The records that follow must be repeated exactly, line by line.

---- SUPPLIED DATA

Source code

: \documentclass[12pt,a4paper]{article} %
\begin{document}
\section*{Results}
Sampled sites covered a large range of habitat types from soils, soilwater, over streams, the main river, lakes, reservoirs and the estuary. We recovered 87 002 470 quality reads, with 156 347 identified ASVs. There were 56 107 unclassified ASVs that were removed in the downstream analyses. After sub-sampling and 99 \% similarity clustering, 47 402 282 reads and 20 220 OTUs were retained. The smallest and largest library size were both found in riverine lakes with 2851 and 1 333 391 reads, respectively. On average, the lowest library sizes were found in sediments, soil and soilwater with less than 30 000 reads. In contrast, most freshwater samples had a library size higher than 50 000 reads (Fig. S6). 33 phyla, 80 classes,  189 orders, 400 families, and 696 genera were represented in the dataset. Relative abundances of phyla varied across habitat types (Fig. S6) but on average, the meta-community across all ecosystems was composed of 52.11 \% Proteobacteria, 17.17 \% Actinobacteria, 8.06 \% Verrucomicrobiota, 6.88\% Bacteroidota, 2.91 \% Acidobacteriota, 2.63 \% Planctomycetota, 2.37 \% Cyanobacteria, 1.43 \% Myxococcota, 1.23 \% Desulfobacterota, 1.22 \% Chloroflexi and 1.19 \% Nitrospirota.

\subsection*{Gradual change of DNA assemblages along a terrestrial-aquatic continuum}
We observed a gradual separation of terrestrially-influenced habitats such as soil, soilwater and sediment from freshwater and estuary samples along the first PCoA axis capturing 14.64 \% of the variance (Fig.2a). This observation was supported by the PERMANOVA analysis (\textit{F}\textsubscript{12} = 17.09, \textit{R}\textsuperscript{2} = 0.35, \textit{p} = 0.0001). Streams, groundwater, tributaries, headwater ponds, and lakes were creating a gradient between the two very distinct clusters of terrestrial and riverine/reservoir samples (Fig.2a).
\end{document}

--------

:: PROBLEM SOLUTION ::
Source code

: \documentclass[12pt,a4paper]{article} %
\begin{document}
\section*{Results}
Sampled sites covered a large range of habitat types from soils, soilwater, over streams, the main river, lakes, reservoirs and the estuary. We recovered 87 002 470 quality reads, with 156 347 identified ASVs. There were 56 107 unclassified ASVs that were removed in the downstream analyses. After sub-sampling and 99 \% similarity clustering, 47 402 282 reads and 20 220 OTUs were retained. The smallest and largest library size were both found in riverine lakes with 2851 and 1 333 391 reads, respectively. On average, the lowest library sizes were found in sediments, soil and soilwater with less than 30 000 reads. In contrast, most freshwater samples had a library size higher than 50 000 reads (Fig. S6). 33 phyla, 80 classes,  189 orders, 400 families, and 696 genera were represented in the dataset. Relative abundances of phyla varied across habitat types (Fig. S6) but on average, the meta-community across all ecosystems was composed of 52.11 \% Proteobacteria, 17.17 \% Actinobacteria, 8.06 \% Verrucomicrobiota, 6.88\% Bacteroidota, 2.91 \% Acidobacteriota, 2.63 \% Planctomycetota, 2.37 \% Cyanobacteria, 1.43 \% Myxococcota, 1.23 \% Desulfobacterota, 1.22 \% Chloroflexi and 1.19 \% Nitrospirota.

\subsection*{Gradual change of DNA assemblages along a terrestrial-aquatic continuum}
We observed a gradual separation of terrestrially-influenced habitats such as soil, soilwater and sediment from freshwater and estuary samples along the first PCoA axis capturing 14.64 \% of the variance (Fig.2a). This observation was supported by the PERMANOVA analysis (\textit{F}\textsubscript{12} = 17.09, \textit{R}\textsuperscript{2} = 0.35, \textit{p} = 0.0001). Streams, groundwater, tributaries, headwater ponds, and lakes were creating a gradient between the two very distinct clusters of terrestrial and riverine/reservoir samples (Fig.2a).
\end{document}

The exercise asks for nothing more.